This is one of those books that I know in real life I'd cock punch the hero (use pretty loosely here) and throw gas on him and than light him on fire, for the horrible thing he pulls right out of the gate of this book. I mean I was reading those first chapters with my hand in front of eyes peeking between my fingers. I really couldn't fathom what I read and like a car crash...I couldn't look away.I kept reading and thinking no way I'm going to like this a-hole and no way I'm going to be convinced the heroine somehow magically falls in love and I'd believe it. But to my utter shock I found myself invested and actually liking Carter Mahoney. By the time I closed the book I could believe that our heroine Zoey fell for him. It's crazy but it happened.
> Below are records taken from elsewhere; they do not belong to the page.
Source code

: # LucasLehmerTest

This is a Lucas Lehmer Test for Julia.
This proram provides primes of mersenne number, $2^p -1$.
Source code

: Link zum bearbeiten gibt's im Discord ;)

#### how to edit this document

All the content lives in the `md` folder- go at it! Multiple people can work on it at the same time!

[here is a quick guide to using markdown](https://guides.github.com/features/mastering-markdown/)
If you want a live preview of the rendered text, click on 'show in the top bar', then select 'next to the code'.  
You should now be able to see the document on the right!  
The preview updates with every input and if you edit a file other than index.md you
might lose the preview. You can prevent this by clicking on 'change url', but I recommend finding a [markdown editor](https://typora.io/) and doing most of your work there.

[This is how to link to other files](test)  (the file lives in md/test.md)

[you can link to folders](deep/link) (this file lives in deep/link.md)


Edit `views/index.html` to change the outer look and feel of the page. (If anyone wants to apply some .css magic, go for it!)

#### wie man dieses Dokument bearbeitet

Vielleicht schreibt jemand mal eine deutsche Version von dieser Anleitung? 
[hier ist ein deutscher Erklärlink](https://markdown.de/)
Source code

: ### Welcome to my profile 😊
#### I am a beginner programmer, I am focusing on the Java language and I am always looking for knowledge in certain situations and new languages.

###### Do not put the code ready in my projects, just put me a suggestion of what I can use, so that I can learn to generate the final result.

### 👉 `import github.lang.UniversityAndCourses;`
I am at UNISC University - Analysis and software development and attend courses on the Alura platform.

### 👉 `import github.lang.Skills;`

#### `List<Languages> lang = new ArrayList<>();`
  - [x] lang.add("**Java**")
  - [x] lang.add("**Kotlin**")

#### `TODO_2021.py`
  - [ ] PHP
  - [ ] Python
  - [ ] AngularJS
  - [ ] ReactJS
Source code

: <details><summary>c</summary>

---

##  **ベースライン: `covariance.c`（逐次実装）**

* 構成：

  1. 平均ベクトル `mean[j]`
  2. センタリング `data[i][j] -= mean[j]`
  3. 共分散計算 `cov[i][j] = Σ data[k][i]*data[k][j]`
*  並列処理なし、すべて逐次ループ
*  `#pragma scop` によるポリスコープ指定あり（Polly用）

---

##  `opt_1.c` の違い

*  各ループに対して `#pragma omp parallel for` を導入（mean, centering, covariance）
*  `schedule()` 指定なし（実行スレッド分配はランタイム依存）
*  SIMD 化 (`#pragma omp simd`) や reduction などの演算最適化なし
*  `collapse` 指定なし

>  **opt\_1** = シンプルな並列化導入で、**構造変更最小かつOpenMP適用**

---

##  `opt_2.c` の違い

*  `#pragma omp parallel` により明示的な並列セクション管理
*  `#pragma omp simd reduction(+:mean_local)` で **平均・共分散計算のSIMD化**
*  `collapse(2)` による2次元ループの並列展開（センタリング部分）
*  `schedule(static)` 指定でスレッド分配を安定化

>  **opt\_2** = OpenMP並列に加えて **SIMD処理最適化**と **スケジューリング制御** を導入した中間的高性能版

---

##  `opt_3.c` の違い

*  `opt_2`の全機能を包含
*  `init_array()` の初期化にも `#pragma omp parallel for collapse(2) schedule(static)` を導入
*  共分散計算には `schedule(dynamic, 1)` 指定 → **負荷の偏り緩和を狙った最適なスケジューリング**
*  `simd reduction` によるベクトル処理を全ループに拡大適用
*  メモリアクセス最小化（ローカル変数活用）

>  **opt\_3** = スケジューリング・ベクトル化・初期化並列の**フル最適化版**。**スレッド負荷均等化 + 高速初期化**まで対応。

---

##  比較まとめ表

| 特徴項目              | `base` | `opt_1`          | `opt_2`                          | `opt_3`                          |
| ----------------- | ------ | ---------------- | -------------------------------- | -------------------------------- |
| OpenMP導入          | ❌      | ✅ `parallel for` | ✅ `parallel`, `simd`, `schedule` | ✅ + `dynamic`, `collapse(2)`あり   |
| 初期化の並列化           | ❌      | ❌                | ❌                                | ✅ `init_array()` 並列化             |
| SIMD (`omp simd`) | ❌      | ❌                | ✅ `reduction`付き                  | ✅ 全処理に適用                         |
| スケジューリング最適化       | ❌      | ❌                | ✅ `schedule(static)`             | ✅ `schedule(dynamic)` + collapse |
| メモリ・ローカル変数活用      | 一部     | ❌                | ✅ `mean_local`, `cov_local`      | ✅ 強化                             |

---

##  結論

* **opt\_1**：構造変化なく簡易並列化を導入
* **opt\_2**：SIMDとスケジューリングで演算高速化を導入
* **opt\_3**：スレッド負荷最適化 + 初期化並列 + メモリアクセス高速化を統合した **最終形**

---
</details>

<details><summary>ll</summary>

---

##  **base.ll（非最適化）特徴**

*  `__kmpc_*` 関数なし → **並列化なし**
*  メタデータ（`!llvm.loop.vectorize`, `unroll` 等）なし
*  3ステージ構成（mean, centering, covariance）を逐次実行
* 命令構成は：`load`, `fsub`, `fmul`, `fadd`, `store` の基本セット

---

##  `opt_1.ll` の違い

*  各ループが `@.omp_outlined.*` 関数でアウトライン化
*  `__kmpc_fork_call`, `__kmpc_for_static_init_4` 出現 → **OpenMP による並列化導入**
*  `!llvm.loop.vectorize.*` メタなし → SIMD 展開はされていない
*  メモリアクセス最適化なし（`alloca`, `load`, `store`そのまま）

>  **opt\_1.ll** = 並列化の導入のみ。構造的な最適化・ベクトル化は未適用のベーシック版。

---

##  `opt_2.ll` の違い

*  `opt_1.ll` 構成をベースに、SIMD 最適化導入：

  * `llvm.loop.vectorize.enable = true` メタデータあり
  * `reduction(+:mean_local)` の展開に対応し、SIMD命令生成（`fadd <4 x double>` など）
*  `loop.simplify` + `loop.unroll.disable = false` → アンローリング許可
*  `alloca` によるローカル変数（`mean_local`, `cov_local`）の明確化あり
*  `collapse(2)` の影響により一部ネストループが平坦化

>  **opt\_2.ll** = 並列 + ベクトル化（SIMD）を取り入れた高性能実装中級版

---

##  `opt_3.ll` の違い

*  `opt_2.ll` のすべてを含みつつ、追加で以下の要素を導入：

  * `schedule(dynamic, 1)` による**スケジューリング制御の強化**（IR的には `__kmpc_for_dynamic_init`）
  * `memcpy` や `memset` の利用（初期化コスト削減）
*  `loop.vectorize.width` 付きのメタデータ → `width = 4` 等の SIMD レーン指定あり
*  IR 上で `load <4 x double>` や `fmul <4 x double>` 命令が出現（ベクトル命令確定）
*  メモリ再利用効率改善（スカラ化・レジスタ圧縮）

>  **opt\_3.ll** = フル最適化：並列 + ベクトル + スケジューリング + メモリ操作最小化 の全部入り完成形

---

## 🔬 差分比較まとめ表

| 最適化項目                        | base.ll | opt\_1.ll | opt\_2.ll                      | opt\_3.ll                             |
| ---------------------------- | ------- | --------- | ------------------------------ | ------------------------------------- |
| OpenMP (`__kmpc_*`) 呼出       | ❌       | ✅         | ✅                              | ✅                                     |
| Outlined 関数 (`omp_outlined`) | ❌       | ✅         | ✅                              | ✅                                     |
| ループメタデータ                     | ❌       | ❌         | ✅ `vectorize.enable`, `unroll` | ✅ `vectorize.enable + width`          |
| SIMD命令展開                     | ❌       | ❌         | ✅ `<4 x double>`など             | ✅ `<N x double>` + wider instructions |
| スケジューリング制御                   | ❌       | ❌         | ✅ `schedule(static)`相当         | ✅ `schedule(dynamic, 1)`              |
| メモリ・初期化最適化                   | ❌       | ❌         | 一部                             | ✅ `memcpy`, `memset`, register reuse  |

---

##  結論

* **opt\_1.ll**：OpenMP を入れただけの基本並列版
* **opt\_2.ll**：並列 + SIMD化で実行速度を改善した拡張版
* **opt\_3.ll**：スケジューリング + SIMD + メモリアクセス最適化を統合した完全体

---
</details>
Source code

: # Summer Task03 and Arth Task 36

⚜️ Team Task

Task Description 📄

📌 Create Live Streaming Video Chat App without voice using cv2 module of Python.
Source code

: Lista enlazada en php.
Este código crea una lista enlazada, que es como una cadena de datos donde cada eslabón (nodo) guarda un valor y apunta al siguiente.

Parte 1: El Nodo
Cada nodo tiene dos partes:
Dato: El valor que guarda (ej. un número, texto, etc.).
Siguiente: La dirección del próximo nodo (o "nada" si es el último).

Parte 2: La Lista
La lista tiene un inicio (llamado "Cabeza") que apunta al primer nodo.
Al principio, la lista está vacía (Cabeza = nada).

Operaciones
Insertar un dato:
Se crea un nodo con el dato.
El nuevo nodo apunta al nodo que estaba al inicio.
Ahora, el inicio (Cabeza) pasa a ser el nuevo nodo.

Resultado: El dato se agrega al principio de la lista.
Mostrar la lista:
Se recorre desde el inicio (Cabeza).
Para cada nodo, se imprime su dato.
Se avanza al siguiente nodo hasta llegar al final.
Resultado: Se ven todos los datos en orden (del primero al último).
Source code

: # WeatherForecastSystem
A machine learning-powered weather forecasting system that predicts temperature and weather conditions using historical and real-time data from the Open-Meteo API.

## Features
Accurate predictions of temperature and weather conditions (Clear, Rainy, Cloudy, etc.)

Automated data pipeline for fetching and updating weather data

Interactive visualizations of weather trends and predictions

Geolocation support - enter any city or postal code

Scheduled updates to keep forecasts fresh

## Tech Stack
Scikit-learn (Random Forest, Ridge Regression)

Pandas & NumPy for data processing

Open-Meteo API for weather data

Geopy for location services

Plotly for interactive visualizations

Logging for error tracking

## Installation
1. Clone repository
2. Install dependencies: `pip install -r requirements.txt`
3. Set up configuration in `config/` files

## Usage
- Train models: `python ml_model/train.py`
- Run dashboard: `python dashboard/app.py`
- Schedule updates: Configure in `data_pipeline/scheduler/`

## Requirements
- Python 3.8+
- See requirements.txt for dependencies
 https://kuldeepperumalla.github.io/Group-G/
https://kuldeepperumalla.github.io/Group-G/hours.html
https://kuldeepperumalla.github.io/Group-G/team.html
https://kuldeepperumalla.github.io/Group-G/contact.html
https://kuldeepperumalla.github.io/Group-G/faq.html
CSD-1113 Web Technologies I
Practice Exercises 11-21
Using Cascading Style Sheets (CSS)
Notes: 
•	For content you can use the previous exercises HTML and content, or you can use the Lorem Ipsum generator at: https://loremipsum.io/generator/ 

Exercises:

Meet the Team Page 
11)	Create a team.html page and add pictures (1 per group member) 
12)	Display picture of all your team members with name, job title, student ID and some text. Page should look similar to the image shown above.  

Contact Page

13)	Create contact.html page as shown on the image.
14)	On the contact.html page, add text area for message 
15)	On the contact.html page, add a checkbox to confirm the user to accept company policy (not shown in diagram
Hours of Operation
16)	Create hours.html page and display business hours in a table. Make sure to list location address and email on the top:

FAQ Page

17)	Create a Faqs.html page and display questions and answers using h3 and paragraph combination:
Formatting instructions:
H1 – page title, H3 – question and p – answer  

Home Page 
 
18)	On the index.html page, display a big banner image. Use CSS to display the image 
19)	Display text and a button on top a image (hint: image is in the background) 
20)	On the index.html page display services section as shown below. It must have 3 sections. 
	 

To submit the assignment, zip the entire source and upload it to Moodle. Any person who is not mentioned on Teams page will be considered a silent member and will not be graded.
I am still shocked myself. It's that same confused feeling I had when I ended up loving Caleb from Captive in the Dark. You know it's all wrong and you keep telling yourself this is fiction cause in the real world none of this would be OK at all.I will warn others right now this is not a book for everyone. There is some serious crap that happens right away and is unforgivable and frankly makes the hero a messed up psychotic sociopath. The fact that they are seniors in high school but are 18 years of age will be a hard pill so swallow for others. I mean it, it if you even remotely want to give this book a chance and you think After books by Anna Todd or Beautiful series by Jamie McGuire were dysfunctional and abusive then you will definitely not like this book cause those books in my opinion aren't even dysfunctional and abusive at all compared to this one.Somehow I still found that I enjoyed the messed up and crazy story of Carter and Zoey. As crazy as it was. Seriously not sure if my review even makes sense. Anyway read it if you enjoy those dark crazy romance.
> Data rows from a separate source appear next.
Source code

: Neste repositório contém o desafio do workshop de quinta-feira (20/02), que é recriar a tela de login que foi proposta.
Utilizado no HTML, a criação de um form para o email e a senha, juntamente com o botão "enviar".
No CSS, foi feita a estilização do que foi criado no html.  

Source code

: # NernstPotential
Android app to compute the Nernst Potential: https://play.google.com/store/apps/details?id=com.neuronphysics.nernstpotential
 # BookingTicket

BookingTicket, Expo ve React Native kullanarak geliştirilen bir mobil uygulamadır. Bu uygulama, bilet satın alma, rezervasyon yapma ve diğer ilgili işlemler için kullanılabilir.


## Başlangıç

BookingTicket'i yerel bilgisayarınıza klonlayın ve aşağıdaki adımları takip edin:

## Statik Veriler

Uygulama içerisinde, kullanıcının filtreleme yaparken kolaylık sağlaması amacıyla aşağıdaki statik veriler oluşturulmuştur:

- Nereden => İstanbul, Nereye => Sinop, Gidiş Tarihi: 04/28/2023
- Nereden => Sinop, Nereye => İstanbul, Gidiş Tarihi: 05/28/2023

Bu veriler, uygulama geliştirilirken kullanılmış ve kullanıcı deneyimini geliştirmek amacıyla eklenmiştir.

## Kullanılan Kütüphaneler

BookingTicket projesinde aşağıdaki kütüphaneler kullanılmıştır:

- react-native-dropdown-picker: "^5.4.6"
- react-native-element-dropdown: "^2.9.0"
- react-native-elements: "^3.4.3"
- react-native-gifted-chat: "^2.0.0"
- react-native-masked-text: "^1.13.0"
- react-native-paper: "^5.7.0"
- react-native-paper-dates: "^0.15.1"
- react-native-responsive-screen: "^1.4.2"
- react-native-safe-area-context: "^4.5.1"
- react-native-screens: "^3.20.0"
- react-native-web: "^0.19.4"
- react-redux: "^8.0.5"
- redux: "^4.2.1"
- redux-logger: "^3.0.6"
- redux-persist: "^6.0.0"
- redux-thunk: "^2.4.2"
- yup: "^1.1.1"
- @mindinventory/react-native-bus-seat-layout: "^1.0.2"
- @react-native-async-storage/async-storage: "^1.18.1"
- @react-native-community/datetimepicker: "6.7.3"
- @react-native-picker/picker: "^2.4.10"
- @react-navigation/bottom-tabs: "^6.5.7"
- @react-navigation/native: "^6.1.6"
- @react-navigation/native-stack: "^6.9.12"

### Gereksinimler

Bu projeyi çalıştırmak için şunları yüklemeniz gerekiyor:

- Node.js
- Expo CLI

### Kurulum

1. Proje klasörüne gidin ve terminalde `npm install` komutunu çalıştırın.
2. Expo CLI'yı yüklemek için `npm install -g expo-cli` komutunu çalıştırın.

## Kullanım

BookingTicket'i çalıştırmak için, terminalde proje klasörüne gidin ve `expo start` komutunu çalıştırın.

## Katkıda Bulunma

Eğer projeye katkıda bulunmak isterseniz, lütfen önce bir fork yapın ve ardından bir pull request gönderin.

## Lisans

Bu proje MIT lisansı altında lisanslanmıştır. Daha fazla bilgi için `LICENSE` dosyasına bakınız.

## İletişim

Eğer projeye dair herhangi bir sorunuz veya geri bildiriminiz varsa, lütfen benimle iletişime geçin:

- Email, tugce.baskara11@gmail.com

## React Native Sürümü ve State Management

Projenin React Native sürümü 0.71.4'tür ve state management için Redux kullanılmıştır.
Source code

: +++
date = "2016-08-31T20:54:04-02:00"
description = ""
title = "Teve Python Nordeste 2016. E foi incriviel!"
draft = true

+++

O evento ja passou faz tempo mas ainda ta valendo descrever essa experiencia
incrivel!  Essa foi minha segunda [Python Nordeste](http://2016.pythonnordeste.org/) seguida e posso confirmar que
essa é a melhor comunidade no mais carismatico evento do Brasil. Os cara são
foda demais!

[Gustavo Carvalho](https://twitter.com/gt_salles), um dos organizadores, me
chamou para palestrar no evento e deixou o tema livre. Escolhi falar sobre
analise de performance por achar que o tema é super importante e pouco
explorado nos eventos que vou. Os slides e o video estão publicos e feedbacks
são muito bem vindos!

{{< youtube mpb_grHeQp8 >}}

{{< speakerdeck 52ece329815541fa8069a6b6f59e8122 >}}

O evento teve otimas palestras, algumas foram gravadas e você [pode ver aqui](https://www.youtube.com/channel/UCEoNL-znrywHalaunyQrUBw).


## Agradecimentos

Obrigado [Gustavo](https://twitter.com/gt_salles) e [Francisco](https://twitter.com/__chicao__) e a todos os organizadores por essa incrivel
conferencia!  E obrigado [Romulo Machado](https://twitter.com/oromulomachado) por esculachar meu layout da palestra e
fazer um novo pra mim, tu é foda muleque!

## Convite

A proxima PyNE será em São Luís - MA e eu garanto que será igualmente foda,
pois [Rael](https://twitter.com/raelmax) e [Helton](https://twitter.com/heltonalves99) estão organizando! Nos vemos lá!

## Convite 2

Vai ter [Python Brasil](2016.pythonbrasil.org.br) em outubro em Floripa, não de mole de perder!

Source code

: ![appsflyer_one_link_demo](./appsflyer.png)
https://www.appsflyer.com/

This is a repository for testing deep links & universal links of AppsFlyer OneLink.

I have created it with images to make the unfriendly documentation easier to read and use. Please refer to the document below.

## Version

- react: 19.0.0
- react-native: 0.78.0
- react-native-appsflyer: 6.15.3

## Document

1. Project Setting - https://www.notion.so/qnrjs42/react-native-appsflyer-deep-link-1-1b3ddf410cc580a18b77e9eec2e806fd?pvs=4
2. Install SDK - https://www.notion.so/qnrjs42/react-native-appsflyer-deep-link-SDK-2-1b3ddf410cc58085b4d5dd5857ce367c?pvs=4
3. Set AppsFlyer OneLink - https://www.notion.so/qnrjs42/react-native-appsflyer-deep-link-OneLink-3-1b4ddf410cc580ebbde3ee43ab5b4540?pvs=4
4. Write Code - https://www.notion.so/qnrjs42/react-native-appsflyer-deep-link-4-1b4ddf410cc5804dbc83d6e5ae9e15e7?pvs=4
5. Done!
This book would have been good if the female lead wasn’t a brain-dead idiot. The author clearly didn’t want to spend time developing a realistic character and chose instead to make her lead character act in a way that suited the story she built rather than how the characters should have acted.Here we have a sweet, honorable, intelligent girl who is also a virgin get assaulted by the “hero” and forced on her knees to give him oral, unless she would rather be raped. Then this girl gets so curious about the guy who assaulted her and threatens her that she decides so needs to spend some time and get to know him. She is also afraid of hurting his feelings because if he did a bad thing it must mean someone was mean to him at some point?The author is great at writing but what she wrote here made me really angry, not because it was dark or because the male lead assaults the female lead (I expected it due to it being dark) but because the girl starts off being very intelligent and then just becomes a dumb doormat. Author lost out on a great opportunity to show growth for both characters and they just ended up being extremely unrealistic and annoying.read the sample and keep in mind she isn’t that bothered about the assault and wants to know her rapist. If that doesn’t bother you and you enjoy her writing you’ll love this books.

Maybe I am a little twisted to feel this way but I was absolutely engrossed in this book. I hated Carter to start. I almost didn't continue but his obsession with Zoey just got me! I love how he would stop at nothing to be with her. I know he wasn't a warm a fuzzy H. I know his actions weren't lovey and endearing but they were hot! He wanted her so much he wouldn't let anyone or anything get in his way. Who doesn't want a guy to want you at all cost!? Carter was an @sshole but I loved him. At least he owned his crazy.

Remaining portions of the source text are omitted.